[Items from a dataset]
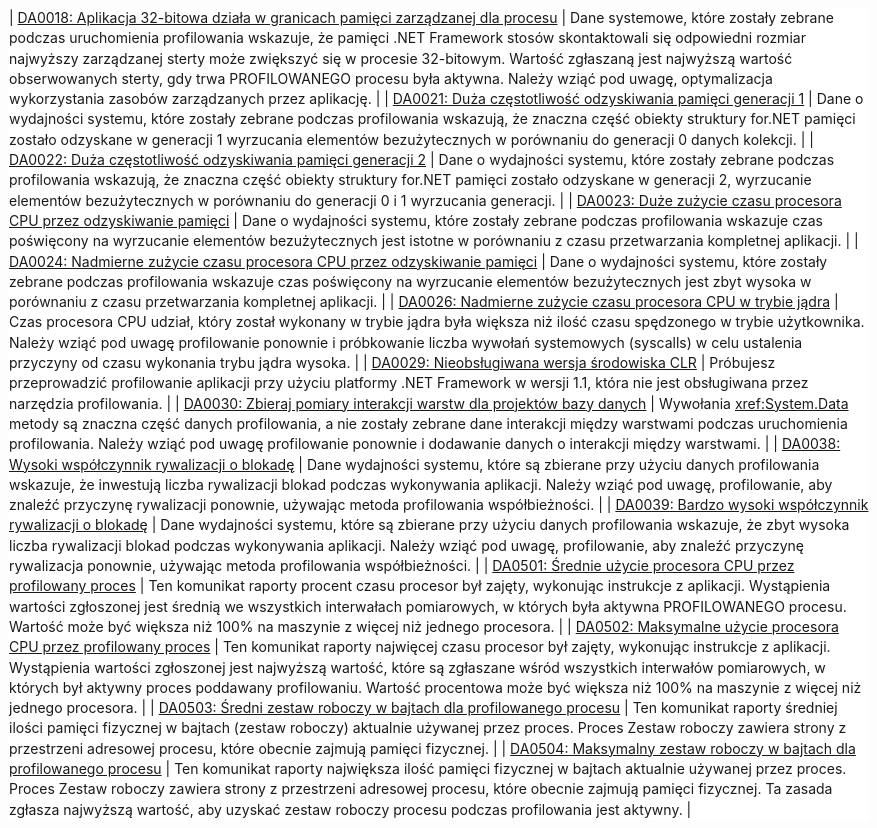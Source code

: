 | [DA0018: Aplikacja 32-bitowa działa w granicach pamięci zarządzanej dla procesu](../profiling/da0018-32-bit-application-running-at-process-managed-memory-limits.md) | Dane systemowe, które zostały zebrane podczas uruchomienia profilowania wskazuje, że pamięci .NET Framework stosów skontaktowali się odpowiedni rozmiar najwyższy zarządzanej sterty może zwiększyć się w procesie 32-bitowym. Wartość zgłaszaną jest najwyższą wartość obserwowanych sterty, gdy trwa PROFILOWANEGO procesu była aktywna. Należy wziąć pod uwagę, optymalizacja wykorzystania zasobów zarządzanych przez aplikację. |
| [DA0021: Duża częstotliwość odzyskiwania pamięci generacji 1](../profiling/da0021-high-rate-of-gen-1-garbage-collections.md) | Dane o wydajności systemu, które zostały zebrane podczas profilowania wskazują, że znaczna część obiekty struktury for.NET pamięci zostało odzyskane w generacji 1 wyrzucania elementów bezużytecznych w porównaniu do generacji 0 danych kolekcji. |
| [DA0022: Duża częstotliwość odzyskiwania pamięci generacji 2](../profiling/da0022-high-rate-of-gen-2-garbage-collections.md) | Dane o wydajności systemu, które zostały zebrane podczas profilowania wskazują, że znaczna część obiekty struktury for.NET pamięci zostało odzyskane w generacji 2, wyrzucanie elementów bezużytecznych w porównaniu do generacji 0 i 1 wyrzucania generacji. |
| [DA0023: Duże zużycie czasu procesora CPU przez odzyskiwanie pamięci](../profiling/da0023-high-gc-cpu-time.md) | Dane o wydajności systemu, które zostały zebrane podczas profilowania wskazuje czas poświęcony na wyrzucanie elementów bezużytecznych jest istotne w porównaniu z czasu przetwarzania kompletnej aplikacji. |
| [DA0024: Nadmierne zużycie czasu procesora CPU przez odzyskiwanie pamięci](../profiling/da0024-excessive-gc-cpu-time.md) | Dane o wydajności systemu, które zostały zebrane podczas profilowania wskazuje czas poświęcony na wyrzucanie elementów bezużytecznych jest zbyt wysoka w porównaniu z czasu przetwarzania kompletnej aplikacji. |
| [DA0026: Nadmierne zużycie czasu procesora CPU w trybie jądra](../profiling/da0026-excessive-kernel-cpu-time-processing.md) | Czas procesora CPU udział, który został wykonany w trybie jądra była większa niż ilość czasu spędzonego w trybie użytkownika. Należy wziąć pod uwagę profilowanie ponownie i próbkowanie liczba wywołań systemowych (syscalls) w celu ustalenia przyczyny od czasu wykonania trybu jądra wysoka. |
| [DA0029: Nieobsługiwana wersja środowiska CLR](../profiling/da0029-unsupported-clr-version.md) | Próbujesz przeprowadzić profilowanie aplikacji przy użyciu platformy .NET Framework w wersji 1.1, która nie jest obsługiwana przez narzędzia profilowania. |
| [DA0030: Zbieraj pomiary interakcji warstw dla projektów bazy danych](../profiling/da0030-gather-tier-interaction-measurements-for-database-projects.md) | Wywołania <xref:System.Data> metody są znaczna część danych profilowania, a nie zostały zebrane dane interakcji między warstwami podczas uruchomienia profilowania. Należy wziąć pod uwagę profilowanie ponownie i dodawanie danych o interakcji między warstwami. |
| [DA0038: Wysoki współczynnik rywalizacji o blokadę](../profiling/da0038-high-rate-of-lock-contentions.md) | Dane wydajności systemu, które są zbierane przy użyciu danych profilowania wskazuje, że inwestują liczba rywalizacji blokad podczas wykonywania aplikacji. Należy wziąć pod uwagę, profilowanie, aby znaleźć przyczynę rywalizacji ponownie, używając metoda profilowania współbieżności. |
| [DA0039: Bardzo wysoki współczynnik rywalizacji o blokadę](../profiling/da0039-very-high-rate-of-lock-contentions.md) | Dane wydajności systemu, które są zbierane przy użyciu danych profilowania wskazuje, że zbyt wysoka liczba rywalizacji blokad podczas wykonywania aplikacji. Należy wziąć pod uwagę, profilowanie, aby znaleźć przyczynę rywalizacja ponownie, używając metoda profilowania współbieżności. |
| [DA0501: Średnie użycie procesora CPU przez profilowany proces](../profiling/da0501-average-cpu-consumption-by-the-process-being-profiled.md) | Ten komunikat raporty procent czasu procesor był zajęty, wykonując instrukcje z aplikacji. Wystąpienia wartości zgłoszonej jest średnią we wszystkich interwałach pomiarowych, w których była aktywna PROFILOWANEGO procesu. Wartość może być większa niż 100% na maszynie z więcej niż jednego procesora. |
| [DA0502: Maksymalne użycie procesora CPU przez profilowany proces](../profiling/da0502-maximum-cpu-consumption-by-the-process-being-profiled.md) | Ten komunikat raporty najwięcej czasu procesor był zajęty, wykonując instrukcje z aplikacji. Wystąpienia wartości zgłoszonej jest najwyższą wartość, które są zgłaszane wśród wszystkich interwałów pomiarowych, w których był aktywny proces poddawany profilowaniu. Wartość procentowa może być większa niż 100% na maszynie z więcej niż jednego procesora. |
| [DA0503: Średni zestaw roboczy w bajtach dla profilowanego procesu](../profiling/da0503-average-working-set-in-bytes-for-the-process-being-profiled.md) | Ten komunikat raporty średniej ilości pamięci fizycznej w bajtach (zestaw roboczy) aktualnie używanej przez proces. Proces Zestaw roboczy zawiera strony z przestrzeni adresowej procesu, które obecnie zajmują pamięci fizycznej. |
| [DA0504: Maksymalny zestaw roboczy w bajtach dla profilowanego procesu](../profiling/da0504-maximum-working-set-in-bytes-for-the-process-being-profiled.md) | Ten komunikat raporty największa ilość pamięci fizycznej w bajtach aktualnie używanej przez proces. Proces Zestaw roboczy zawiera strony z przestrzeni adresowej procesu, które obecnie zajmują pamięci fizycznej. Ta zasada zgłasza najwyższą wartość, aby uzyskać zestaw roboczy procesu podczas profilowania jest aktywny. |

§ Task: Among the entries above, identify all lines with "struktury" and copy them.

§ Task solution:
| [DA0021: Duża częstotliwość odzyskiwania pamięci generacji 1](../profiling/da0021-high-rate-of-gen-1-garbage-collections.md) | Dane o wydajności systemu, które zostały zebrane podczas profilowania wskazują, że znaczna część obiekty struktury for.NET pamięci zostało odzyskane w generacji 1 wyrzucania elementów bezużytecznych w porównaniu do generacji 0 danych kolekcji. |
| [DA0022: Duża częstotliwość odzyskiwania pamięci generacji 2](../profiling/da0022-high-rate-of-gen-2-garbage-collections.md) | Dane o wydajności systemu, które zostały zebrane podczas profilowania wskazują, że znaczna część obiekty struktury for.NET pamięci zostało odzyskane w generacji 2, wyrzucanie elementów bezużytecznych w porównaniu do generacji 0 i 1 wyrzucania generacji. |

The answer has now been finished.